The Purchaser will want to perform due diligence on why the Seller is selling. Is this an underperforming franchise within the system? Is the Seller in full compliance with the franchise agreement? Are potential lease problems or rent increases on the horizon? Or is this just a matter of relocating, retiring or some other neutral reason. Only persons with specialized experience should consider buying a problem franchise. Often the critical problems are beyond the help of a normal business person and the Purchaser could be buying more of a problem than an asset.
If it looks like the Purchaser is doing most of the due diligence, that is true. The Purchaser wants to make sure the purchase is a good one. The Seller typically just wants to be sure the payment funds are good.
The Seller does want to be sure of the Purchaser bona-fides and wants to make sure the needed funds for the purchase are there. If Seller financing is being requested by the Purchaser, then further evaluation of the Purchaser is needed.
I recommend you retain me at my $325 hourly rate, as this will probably result in the lowest fee.
Typically the fee for an asset purchase transaction will run $2600-$3900. Fees are usually moderately higher for representing the purchaser side than they are for representing the seller side.
Stock purchase transactions are more time consuming, and typically the fee will be $3900 or more, based on my hourly rate.

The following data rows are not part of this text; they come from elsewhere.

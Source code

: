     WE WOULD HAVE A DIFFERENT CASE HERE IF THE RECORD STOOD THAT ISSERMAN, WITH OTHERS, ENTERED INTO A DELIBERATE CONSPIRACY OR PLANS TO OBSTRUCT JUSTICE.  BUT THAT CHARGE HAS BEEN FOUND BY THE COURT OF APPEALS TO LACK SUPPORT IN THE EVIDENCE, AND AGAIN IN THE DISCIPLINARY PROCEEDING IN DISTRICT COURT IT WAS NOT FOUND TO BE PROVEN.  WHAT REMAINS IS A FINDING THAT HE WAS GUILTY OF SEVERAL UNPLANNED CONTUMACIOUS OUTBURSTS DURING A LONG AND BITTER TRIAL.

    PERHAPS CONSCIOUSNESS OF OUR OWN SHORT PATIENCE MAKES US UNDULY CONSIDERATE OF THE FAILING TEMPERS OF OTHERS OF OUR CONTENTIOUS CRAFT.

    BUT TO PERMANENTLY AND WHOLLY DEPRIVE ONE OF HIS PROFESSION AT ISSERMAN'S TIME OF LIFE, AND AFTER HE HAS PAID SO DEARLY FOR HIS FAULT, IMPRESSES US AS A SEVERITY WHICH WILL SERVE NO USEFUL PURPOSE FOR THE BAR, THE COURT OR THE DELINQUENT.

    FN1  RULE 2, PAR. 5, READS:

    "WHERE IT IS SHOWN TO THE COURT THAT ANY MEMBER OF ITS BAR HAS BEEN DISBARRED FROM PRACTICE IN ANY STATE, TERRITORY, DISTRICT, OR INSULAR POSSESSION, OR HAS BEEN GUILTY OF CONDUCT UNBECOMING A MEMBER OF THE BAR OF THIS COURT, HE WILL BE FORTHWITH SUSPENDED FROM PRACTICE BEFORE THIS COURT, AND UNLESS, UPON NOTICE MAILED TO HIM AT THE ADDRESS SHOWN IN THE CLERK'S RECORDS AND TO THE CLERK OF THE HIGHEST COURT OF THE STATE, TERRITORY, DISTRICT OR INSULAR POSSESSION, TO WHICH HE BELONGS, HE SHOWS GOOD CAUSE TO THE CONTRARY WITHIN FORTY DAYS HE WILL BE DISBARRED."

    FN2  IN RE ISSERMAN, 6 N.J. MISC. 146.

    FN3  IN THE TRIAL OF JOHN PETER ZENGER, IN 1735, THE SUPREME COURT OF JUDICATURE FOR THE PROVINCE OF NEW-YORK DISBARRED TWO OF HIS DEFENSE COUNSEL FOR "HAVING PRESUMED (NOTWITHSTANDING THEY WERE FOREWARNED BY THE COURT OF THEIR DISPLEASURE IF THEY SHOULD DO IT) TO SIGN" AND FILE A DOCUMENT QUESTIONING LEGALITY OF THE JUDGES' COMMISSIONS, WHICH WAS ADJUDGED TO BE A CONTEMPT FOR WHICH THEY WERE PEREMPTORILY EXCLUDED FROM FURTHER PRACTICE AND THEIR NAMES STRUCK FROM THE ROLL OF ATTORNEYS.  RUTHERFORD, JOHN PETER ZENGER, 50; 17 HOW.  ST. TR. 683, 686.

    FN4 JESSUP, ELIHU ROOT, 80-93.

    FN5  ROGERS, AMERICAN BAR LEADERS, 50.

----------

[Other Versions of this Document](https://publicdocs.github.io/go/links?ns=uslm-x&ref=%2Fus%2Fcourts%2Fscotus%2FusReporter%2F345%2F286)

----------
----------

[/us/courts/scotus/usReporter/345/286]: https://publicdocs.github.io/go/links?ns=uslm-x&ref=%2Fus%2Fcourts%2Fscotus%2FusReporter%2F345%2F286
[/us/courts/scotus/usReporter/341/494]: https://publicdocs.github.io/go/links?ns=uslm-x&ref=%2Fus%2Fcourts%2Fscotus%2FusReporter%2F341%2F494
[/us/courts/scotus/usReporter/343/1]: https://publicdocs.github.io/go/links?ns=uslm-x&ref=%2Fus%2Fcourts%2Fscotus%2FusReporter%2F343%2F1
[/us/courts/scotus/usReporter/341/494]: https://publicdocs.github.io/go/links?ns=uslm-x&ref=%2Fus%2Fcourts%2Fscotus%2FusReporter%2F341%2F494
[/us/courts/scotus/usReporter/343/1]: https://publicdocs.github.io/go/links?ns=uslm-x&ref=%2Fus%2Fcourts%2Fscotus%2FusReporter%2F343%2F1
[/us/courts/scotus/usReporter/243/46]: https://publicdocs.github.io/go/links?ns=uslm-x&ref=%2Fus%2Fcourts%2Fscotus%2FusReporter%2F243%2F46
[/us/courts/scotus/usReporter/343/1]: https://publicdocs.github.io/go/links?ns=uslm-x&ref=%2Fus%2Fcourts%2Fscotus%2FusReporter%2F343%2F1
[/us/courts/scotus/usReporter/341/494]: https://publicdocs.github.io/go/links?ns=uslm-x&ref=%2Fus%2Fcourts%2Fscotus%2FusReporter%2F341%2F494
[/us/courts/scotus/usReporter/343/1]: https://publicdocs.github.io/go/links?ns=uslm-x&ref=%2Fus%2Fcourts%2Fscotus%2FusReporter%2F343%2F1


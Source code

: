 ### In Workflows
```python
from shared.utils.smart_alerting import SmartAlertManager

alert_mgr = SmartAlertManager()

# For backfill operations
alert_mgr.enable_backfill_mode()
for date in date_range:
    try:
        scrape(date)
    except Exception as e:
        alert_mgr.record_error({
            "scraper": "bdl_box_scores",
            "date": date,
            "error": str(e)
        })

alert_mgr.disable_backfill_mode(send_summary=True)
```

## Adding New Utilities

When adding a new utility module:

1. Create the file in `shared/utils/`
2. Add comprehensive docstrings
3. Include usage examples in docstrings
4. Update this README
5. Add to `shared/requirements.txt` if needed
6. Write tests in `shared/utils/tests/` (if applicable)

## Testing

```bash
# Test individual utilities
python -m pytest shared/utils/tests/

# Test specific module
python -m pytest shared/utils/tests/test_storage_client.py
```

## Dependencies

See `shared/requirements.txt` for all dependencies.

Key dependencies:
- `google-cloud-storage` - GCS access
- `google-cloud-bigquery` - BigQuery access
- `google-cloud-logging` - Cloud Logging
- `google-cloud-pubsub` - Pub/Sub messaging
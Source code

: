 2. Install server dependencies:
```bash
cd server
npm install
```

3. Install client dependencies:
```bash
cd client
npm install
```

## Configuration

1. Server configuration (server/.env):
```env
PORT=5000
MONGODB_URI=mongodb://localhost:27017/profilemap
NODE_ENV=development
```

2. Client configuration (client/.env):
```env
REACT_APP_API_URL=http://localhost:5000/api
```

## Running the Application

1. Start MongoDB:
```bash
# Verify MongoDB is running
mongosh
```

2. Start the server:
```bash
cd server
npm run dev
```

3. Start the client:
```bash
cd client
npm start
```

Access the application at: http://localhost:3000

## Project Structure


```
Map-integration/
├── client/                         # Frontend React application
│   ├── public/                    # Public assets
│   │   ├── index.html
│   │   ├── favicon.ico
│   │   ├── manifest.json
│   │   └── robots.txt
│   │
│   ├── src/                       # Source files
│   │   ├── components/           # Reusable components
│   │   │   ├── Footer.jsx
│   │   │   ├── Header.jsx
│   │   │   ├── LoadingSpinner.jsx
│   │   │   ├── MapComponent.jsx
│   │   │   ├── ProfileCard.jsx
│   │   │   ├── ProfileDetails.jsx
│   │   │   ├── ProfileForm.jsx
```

Services include, but go beyond, legal drafting of the agreement and exhibits. A large part of the representation involves consultation on the ongoing practical and legal issues inherent in the process. This is one reason why a cookie cutter approach is unsuitable. The mere use of an agreement form by the parties will result in a less than optimal result. Therefore, even though an attorney does add some cost to the transaction, the cost is well worth it over a self-help approach or the use of quasi-legal web based services, however well promoted those services may be.
Please remember that an attorney can only represent one side to the transaction, the purchaser or seller.
For additional information, you can Contact me by email from this Web site or telephone me at the number at the bottom of this page.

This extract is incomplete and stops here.